JiffPad Creates Personalized Medical Diagrams Via iPad

Attempting to “reinvent healthcare communication,” Jiffpad is an app that lets doctors, nurses, pharmacists and other medical professionals communicate with patients via the iPad.

Allowing users to select from already provided medical diagrams or upload pictures of their own, the app creates a “JiffTalk,” digitizing the communication between a doctor and a patient and creating a digital record of medical instruction that patients can then email home or share with their families.

Consisting of mix-and-match visual components in categories like cataracts or angioplasty, the JiffPad is applicable across most medical practices. Because it is visual by nature, the app isn’t limited to one specific language.

“Conversations that take place with wall posters or with anatomical models don’t turn into souvenirs of your visit,” JiffPad CEO Phil Carter says, holding that the app competes primarily with old school medical diagrams, paper and pencils as well as simple patient communication tools like phone calls and faxes.

Carter says that the advantage of JiffPad over other tools for medical diagramming is that it is patient specific and infinitely portable, allowing doctors to create playlists of diagrams that they often use, for example.

Carter plans on monetizing JiffPad by selling licenses to the app and giving medical professionals extra storage space while keeping it free for patients. He is also considering the possibility of sponsored content. When asked if he would consider expanding the colorful mix and match diagrams to other verticals he told me, “There’s plenty to do in medicine.”

JiffPad has $1 million in funding from Aberdare Ventures.

Q&A with judges Yossi Vardi, Mark Suster, Google’s Wesley Chan, Quora’s Rebecca Cox, Causes’ Joe Green

WC: How big is the market? You’ve got a diverse group of doctors, Obama had to bribe people to use EMR? Why would doctors use this?

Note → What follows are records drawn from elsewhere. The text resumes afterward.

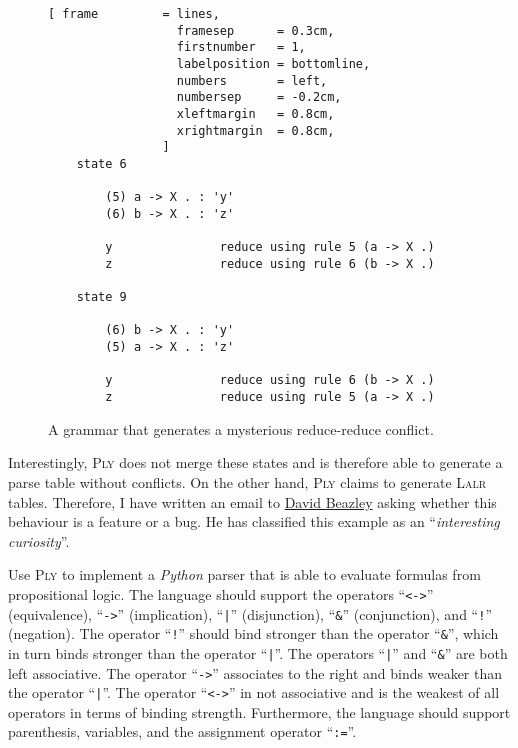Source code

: \begin{figure}[!ht]
\centering
\begin{Verbatim}[ frame         = lines, 
                  framesep      = 0.3cm, 
                  firstnumber   = 1,
                  labelposition = bottomline,
                  numbers       = left,
                  numbersep     = -0.2cm,
                  xleftmargin   = 0.8cm,
                  xrightmargin  = 0.8cm,
                ]
    state 6
    
        (5) a -> X . : 'y'
        (6) b -> X . : 'z'
    
        y               reduce using rule 5 (a -> X .)
        z               reduce using rule 6 (b -> X .)

    state 9
    
        (6) b -> X . : 'y'
        (5) a -> X . : 'z'
    
        y               reduce using rule 6 (b -> X .)
        z               reduce using rule 5 (a -> X .)
\end{Verbatim}
\vspace*{-0.3cm}
\caption{A grammar that generates a mysterious reduce-reduce conflict.}
\label{fig:Mysterious-Conflicts.parser.out}
\end{figure}
\vspace*{0.3cm}

Interestingly, \textsc{Ply} does not merge these states and is therefore able to generate a parse table without
conflicts.  On the other hand, \textsc{Ply} claims to generate \textsc{Lalr} tables.  Therefore, I have written an
email to \href{https://en.wikipedia.org/wiki/David_M._Beazley}{David Beazley} asking whether this behaviour is
a feature or a bug.  He has classified this example as an ``\emph{interesting curiosity}''.


\exerciseEng
Use \textsc{Ply} to implement a \textsl{Python} parser that is able to evaluate formulas from propositional logic.
The language should support the operators ``\texttt{<->}'' (equivalence), ``\texttt{->}'' (implication),
``\texttt{|}'' (disjunction), ``\texttt{\&}'' (conjunction), and 
``\texttt{!}'' (negation).  The operator ``\texttt{!}'' should bind stronger than the operator ``\texttt{\&}'',
which in turn binds stronger than the operator ``\texttt{|}''.  The operators ``\texttt{|}'' and ``\texttt{\&}''
are both left associative.  The operator ``\texttt{->}'' associates to the right and binds weaker than the
operator ``\texttt{|}''. 
The operator ``\texttt{<->}'' in not associative and is the weakest of all operators in terms of binding strength.
Furthermore, the language should support parenthesis, variables, and the assignment operator ``\texttt{:=}''.  \eox


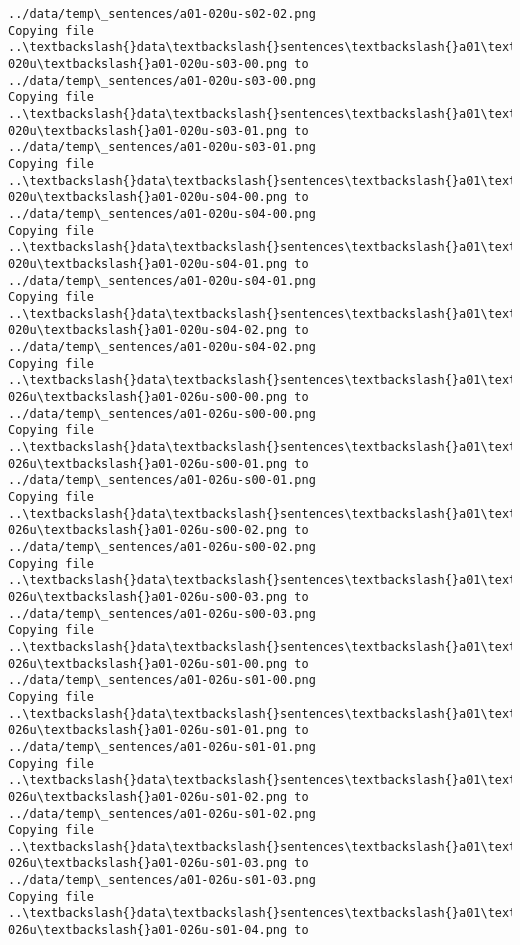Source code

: \documentclass[11pt]{article}
\begin{document}
\begin{Verbatim}[commandchars=\\\{\}]
../data/temp\_sentences/a01-020u-s02-02.png
Copying file ..\textbackslash{}data\textbackslash{}sentences\textbackslash{}a01\textbackslash{}a01-020u\textbackslash{}a01-020u-s03-00.png to
../data/temp\_sentences/a01-020u-s03-00.png
Copying file ..\textbackslash{}data\textbackslash{}sentences\textbackslash{}a01\textbackslash{}a01-020u\textbackslash{}a01-020u-s03-01.png to
../data/temp\_sentences/a01-020u-s03-01.png
Copying file ..\textbackslash{}data\textbackslash{}sentences\textbackslash{}a01\textbackslash{}a01-020u\textbackslash{}a01-020u-s04-00.png to
../data/temp\_sentences/a01-020u-s04-00.png
Copying file ..\textbackslash{}data\textbackslash{}sentences\textbackslash{}a01\textbackslash{}a01-020u\textbackslash{}a01-020u-s04-01.png to
../data/temp\_sentences/a01-020u-s04-01.png
Copying file ..\textbackslash{}data\textbackslash{}sentences\textbackslash{}a01\textbackslash{}a01-020u\textbackslash{}a01-020u-s04-02.png to
../data/temp\_sentences/a01-020u-s04-02.png
Copying file ..\textbackslash{}data\textbackslash{}sentences\textbackslash{}a01\textbackslash{}a01-026u\textbackslash{}a01-026u-s00-00.png to
../data/temp\_sentences/a01-026u-s00-00.png
Copying file ..\textbackslash{}data\textbackslash{}sentences\textbackslash{}a01\textbackslash{}a01-026u\textbackslash{}a01-026u-s00-01.png to
../data/temp\_sentences/a01-026u-s00-01.png
Copying file ..\textbackslash{}data\textbackslash{}sentences\textbackslash{}a01\textbackslash{}a01-026u\textbackslash{}a01-026u-s00-02.png to
../data/temp\_sentences/a01-026u-s00-02.png
Copying file ..\textbackslash{}data\textbackslash{}sentences\textbackslash{}a01\textbackslash{}a01-026u\textbackslash{}a01-026u-s00-03.png to
../data/temp\_sentences/a01-026u-s00-03.png
Copying file ..\textbackslash{}data\textbackslash{}sentences\textbackslash{}a01\textbackslash{}a01-026u\textbackslash{}a01-026u-s01-00.png to
../data/temp\_sentences/a01-026u-s01-00.png
Copying file ..\textbackslash{}data\textbackslash{}sentences\textbackslash{}a01\textbackslash{}a01-026u\textbackslash{}a01-026u-s01-01.png to
../data/temp\_sentences/a01-026u-s01-01.png
Copying file ..\textbackslash{}data\textbackslash{}sentences\textbackslash{}a01\textbackslash{}a01-026u\textbackslash{}a01-026u-s01-02.png to
../data/temp\_sentences/a01-026u-s01-02.png
Copying file ..\textbackslash{}data\textbackslash{}sentences\textbackslash{}a01\textbackslash{}a01-026u\textbackslash{}a01-026u-s01-03.png to
../data/temp\_sentences/a01-026u-s01-03.png
Copying file ..\textbackslash{}data\textbackslash{}sentences\textbackslash{}a01\textbackslash{}a01-026u\textbackslash{}a01-026u-s01-04.png to

\end{Verbatim}
\end{document}
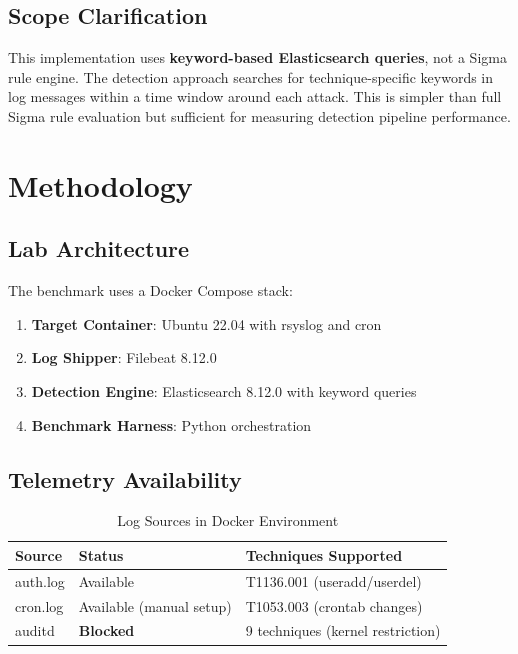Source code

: \documentclass[11pt,a4paper]{article}
\begin{document}
\subsection{Scope Clarification}

This implementation uses \textbf{keyword-based Elasticsearch queries}, not a Sigma rule engine. The detection approach searches for technique-specific keywords in log messages within a time window around each attack. This is simpler than full Sigma rule evaluation but sufficient for measuring detection pipeline performance.

\section{Methodology}

\subsection{Lab Architecture}

The benchmark uses a Docker Compose stack:

\begin{enumerate}
    \item \textbf{Target Container}: Ubuntu 22.04 with rsyslog and cron
    \item \textbf{Log Shipper}: Filebeat 8.12.0
    \item \textbf{Detection Engine}: Elasticsearch 8.12.0 with keyword queries
    \item \textbf{Benchmark Harness}: Python orchestration
\end{enumerate}

\subsection{Telemetry Availability}

\begin{table}[H]
    \centering
    \caption{Log Sources in Docker Environment}
    \begin{tabular}{lll}
        \toprule
        \textbf{Source} & \textbf{Status} & \textbf{Techniques Supported} \\
        \midrule
        auth.log & Available & T1136.001 (useradd/userdel) \\
        cron.log & Available (manual setup) & T1053.003 (crontab changes) \\
        auditd & \textbf{Blocked} & 9 techniques (kernel restriction) \\
        \bottomrule
    \end{tabular}
\end{table}
\end{document}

A: No doctor that we’ve met yet hasn’t liked JiffPad, and the EMR folks can’t say the same thing about their own products.

MS: I’d love to see someone tackling this market. It’s nice to see people tackle harder problems than restaurant check-ins, what is your sales model. Doctors can buy licenses for themselves, but most likely hospitals will be buying them for them. We’ve only been in alpha for three weeks. Go the Square route [big], with marketing.

YV: How long does it take the doctor to prepare such a document? Do you prepare or does a doctor prepare? How long did you work?

A: Both. Two years.

RC: Why did you chose this problem specifically?

A: The doctor and patient communication was the hardest problem. We didn’t chose this application, this application chose this company.